Keeping Up With Data — Week 27 Reading List

5 minutes for 5 hours’ worth of reading


ately, I’ve been involved with time series forecasting. Whilst this is something that started for me at university with Holt-Winters and ARIMA models, nowadays, there are many more approaches to predicting future values of a time series. Many of them include machine learning or deep learning techniques. And it’s really easy — anyone can do that, using one of many available Python libraries. One of them — Prophet — is particularly user-friendly as it doesn’t require tweaking a lot of parameters. But just because it’s easy, it doesn’t mean it’s safe to use and a lot can go wrong.

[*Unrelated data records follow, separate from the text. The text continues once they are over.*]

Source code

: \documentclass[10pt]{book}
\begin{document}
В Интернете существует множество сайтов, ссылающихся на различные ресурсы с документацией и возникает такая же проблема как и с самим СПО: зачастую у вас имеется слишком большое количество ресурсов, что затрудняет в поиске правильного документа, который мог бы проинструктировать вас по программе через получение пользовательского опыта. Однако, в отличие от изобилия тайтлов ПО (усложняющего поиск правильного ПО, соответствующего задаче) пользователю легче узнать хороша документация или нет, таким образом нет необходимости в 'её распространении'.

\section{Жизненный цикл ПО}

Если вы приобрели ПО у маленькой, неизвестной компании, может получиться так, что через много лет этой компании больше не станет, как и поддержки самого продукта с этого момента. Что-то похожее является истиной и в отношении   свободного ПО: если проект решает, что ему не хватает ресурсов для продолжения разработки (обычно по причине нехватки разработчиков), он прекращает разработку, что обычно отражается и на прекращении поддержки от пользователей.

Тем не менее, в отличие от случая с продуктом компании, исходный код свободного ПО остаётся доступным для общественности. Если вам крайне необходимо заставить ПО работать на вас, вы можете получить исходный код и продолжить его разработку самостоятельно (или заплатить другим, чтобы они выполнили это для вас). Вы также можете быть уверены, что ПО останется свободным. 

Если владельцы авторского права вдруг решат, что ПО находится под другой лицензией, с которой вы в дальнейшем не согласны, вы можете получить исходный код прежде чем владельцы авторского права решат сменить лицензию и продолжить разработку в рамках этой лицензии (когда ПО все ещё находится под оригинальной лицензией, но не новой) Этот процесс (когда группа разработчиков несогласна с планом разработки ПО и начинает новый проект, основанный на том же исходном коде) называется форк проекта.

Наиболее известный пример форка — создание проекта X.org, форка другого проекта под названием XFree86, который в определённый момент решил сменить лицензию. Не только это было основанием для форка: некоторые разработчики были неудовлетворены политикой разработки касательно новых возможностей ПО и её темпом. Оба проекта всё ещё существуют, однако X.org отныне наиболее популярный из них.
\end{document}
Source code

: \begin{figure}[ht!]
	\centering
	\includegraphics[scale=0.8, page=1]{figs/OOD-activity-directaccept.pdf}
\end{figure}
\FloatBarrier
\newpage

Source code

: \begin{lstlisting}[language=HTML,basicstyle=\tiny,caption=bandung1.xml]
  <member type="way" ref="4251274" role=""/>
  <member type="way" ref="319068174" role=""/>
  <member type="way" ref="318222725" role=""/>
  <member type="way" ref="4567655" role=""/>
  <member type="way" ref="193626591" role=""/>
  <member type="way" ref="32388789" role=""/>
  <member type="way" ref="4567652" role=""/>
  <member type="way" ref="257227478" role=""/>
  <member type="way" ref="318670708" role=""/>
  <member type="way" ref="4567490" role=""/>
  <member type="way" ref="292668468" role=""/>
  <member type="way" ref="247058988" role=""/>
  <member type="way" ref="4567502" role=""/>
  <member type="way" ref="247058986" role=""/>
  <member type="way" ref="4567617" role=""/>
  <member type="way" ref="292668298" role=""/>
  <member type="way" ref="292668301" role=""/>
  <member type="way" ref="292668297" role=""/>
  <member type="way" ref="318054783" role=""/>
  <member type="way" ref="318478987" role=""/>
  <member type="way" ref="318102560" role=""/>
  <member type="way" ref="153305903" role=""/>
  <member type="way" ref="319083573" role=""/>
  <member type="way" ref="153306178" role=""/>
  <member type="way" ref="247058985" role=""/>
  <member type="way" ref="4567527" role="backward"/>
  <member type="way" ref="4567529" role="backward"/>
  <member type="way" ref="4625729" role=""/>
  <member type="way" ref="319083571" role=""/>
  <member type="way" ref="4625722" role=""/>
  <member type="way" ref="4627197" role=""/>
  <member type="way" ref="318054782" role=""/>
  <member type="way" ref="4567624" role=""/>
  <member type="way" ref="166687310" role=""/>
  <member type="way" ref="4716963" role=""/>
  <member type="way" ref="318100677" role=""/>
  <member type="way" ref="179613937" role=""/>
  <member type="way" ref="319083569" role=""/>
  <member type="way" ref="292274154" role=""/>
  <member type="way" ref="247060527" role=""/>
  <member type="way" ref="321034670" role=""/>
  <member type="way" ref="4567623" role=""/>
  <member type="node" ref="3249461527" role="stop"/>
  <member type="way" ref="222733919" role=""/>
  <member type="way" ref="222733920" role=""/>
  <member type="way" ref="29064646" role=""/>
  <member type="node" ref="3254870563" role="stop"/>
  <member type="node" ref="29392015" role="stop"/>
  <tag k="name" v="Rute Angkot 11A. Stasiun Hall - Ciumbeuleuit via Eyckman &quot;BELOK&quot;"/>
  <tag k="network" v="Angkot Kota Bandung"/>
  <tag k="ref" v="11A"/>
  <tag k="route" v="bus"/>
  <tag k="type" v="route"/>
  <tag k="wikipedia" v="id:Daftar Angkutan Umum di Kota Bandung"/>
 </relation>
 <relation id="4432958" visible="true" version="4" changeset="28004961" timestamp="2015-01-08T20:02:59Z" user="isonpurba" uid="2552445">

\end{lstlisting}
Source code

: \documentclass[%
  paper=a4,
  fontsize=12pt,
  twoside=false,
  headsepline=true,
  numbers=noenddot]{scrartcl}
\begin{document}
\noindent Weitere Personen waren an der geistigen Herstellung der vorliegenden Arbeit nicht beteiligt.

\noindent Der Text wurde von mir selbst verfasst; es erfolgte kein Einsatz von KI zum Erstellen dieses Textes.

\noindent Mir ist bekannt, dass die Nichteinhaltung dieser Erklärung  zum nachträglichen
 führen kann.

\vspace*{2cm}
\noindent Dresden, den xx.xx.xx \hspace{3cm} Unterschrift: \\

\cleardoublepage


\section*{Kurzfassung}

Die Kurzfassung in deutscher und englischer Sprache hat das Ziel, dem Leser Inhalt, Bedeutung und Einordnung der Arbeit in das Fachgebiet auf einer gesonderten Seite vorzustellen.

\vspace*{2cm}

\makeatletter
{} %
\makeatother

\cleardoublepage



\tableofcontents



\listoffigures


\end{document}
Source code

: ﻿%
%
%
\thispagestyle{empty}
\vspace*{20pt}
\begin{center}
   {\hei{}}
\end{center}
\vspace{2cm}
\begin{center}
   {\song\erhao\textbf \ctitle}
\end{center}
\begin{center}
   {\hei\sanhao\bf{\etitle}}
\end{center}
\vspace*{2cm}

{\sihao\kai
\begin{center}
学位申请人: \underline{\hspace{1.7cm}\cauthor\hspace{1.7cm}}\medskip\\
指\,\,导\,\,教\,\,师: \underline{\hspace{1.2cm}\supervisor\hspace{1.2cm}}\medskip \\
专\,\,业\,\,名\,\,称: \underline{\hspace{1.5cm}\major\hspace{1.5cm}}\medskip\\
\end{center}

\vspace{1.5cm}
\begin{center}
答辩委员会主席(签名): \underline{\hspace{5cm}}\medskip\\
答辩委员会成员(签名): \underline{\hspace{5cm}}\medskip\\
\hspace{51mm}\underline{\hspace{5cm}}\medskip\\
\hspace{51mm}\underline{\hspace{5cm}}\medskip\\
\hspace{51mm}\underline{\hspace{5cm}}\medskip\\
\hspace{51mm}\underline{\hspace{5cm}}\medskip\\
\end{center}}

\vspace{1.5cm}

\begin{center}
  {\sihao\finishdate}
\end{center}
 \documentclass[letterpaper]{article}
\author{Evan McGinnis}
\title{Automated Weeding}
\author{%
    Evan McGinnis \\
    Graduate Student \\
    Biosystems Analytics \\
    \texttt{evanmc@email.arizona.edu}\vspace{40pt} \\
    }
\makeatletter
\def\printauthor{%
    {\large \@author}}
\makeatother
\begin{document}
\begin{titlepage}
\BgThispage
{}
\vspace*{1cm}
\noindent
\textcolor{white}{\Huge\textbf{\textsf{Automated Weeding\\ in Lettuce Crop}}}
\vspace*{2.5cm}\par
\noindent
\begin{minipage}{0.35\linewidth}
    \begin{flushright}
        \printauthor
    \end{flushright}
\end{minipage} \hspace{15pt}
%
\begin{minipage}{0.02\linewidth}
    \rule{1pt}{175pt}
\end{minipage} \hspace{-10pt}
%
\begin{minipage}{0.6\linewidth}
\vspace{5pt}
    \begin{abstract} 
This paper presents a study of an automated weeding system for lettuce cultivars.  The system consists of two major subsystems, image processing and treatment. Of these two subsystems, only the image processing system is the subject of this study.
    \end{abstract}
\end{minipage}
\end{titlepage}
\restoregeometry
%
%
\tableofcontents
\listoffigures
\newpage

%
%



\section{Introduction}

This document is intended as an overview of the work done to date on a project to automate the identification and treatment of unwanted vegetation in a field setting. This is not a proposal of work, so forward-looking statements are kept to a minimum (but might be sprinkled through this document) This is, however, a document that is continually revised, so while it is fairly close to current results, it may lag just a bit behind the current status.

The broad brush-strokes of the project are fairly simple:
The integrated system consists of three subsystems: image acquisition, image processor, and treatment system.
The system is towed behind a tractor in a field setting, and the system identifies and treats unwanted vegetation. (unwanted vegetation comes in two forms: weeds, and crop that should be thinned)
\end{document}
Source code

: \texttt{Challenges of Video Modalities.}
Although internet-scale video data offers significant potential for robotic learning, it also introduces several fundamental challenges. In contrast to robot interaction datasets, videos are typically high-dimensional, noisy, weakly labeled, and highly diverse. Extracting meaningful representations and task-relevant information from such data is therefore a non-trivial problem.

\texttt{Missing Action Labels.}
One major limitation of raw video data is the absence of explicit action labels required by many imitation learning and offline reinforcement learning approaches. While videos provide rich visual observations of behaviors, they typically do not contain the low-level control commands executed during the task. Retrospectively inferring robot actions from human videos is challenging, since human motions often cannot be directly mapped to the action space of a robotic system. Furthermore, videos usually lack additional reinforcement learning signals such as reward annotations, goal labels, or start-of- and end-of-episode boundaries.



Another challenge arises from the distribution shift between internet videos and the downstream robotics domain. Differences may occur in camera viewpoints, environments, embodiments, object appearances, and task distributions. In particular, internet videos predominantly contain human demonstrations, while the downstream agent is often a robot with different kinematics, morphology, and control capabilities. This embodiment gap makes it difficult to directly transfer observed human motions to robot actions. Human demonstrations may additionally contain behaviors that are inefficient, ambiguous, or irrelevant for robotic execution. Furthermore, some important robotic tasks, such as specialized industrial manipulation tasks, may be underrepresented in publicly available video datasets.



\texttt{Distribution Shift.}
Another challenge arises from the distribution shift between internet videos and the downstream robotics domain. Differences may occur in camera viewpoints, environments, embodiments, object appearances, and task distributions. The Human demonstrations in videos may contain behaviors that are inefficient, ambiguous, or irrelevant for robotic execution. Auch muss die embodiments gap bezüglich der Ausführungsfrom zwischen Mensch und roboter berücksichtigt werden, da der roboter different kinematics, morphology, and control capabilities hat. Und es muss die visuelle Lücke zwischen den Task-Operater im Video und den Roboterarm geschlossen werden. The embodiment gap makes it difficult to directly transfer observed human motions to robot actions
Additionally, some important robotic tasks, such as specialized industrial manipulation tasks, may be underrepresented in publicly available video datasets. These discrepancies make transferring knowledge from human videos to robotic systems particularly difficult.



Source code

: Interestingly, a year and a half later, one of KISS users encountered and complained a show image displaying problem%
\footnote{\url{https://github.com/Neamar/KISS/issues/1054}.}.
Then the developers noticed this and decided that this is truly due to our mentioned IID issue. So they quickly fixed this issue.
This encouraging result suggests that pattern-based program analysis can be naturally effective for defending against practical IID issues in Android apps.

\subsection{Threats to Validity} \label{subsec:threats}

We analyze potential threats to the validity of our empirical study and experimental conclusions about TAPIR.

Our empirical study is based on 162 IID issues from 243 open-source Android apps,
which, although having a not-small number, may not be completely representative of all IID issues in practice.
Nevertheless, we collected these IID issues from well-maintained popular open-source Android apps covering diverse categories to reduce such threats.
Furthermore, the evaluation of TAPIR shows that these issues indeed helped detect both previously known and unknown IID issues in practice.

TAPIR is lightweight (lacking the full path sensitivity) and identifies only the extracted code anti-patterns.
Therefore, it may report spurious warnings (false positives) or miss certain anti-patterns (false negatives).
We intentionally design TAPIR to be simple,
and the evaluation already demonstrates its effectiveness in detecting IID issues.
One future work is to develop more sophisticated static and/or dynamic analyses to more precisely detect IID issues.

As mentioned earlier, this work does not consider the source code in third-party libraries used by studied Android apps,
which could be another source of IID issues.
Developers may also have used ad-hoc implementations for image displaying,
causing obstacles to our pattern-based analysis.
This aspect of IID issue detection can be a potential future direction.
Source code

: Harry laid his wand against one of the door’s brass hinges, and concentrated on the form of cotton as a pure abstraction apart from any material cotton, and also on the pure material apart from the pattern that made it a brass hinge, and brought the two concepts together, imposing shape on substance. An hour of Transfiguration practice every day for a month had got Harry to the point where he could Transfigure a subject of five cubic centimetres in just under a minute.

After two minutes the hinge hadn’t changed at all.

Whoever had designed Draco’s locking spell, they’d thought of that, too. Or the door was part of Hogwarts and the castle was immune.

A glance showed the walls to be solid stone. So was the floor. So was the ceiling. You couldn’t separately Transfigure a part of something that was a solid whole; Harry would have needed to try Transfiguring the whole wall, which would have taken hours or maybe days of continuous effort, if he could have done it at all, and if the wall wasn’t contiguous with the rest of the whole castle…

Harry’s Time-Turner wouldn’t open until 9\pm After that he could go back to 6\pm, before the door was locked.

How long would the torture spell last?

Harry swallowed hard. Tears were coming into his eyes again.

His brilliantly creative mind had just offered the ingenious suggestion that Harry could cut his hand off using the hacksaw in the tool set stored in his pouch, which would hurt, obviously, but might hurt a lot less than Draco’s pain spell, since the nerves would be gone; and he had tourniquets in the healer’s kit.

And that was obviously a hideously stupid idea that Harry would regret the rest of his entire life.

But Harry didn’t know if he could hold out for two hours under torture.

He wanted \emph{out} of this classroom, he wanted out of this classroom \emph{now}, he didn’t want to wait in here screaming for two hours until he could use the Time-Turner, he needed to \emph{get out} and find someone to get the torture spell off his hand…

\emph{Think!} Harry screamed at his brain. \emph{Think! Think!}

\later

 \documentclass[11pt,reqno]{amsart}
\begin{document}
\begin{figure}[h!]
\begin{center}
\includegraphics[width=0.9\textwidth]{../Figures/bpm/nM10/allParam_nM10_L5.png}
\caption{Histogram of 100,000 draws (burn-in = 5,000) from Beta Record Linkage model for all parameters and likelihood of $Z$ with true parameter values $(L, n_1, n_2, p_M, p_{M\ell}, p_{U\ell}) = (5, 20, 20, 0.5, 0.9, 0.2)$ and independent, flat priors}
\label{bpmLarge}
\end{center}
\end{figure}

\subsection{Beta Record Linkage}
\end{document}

Ive been directed to the articles below by a great ML engineer and friend of mine. Thanks to all that are sending me reading tips every week!

  • Offline Policy Evaluation: Run fewer, better A/B tests: Companies are automating plenty of decisions using policies. A policy can be a simple rule (‘if the customer hasn’t used the product for 30 days, do …’), it can be powered by ML (‘if the propensity to leave score is above 0.9, do …’) or it can even be a complex recommender system. All these policies have parameters that can be tweaked. Any change in the parameters is often followed by an A/B test. But do we need to A/B test all the changes? Can’t we first estimate their impact using historical data? Yes, we can — using Offline Policy Evaluation methods. (Edoardo Conti @ Medium)
  • Fusing Elasticsearch with neural networks to identify data: Twitter has thousands of legacy datasets with millions of columns. How to quickly map these to a taxonomy describing which columns contain, for instance, PII data? Though the article is quite technical, the key message is clear. Create a high-quality, manually tagged in their case, training data set and use it to train a machine learning solution for automated tagging. And then build a solution to provide a feedback loop and re-train the model to continuously make it better. Two things stand out for me: (1) they called the solution ‘annotation recommendation service’, not an annotation service; and (2) they re-iterated the old adage that ‘while state-of-the-art deep learning can be impactful, applying simpler techniques in the right context can prove to be more beneficial than one often expects’. (Twitter Engineering)
  • Self-supervised learning: The dark matter of intelligence: Supervised learning is powerful, but its limitation is the need for large amount of training data. Self-supervised learning (SSL) might be the way to get around it. SSL obtains supervisory signals from the data itself, often leveraging the underlying structure in the data. Typically, it is trained on predicting the missing parts (in text, or audio). Generally, it is about assessing compatibility of two inputs — a cow and a cow lying on the beach, or a beginning of a sentence and a possible ending. Thanks to that it can learn from orders of magnitudes compared to supervised learning. ‘Self-supervision is one step on the path to human-level intelligence, but there are surely many steps that lie behind this one,’ says none other than Yan LeCun. (Facebook AI)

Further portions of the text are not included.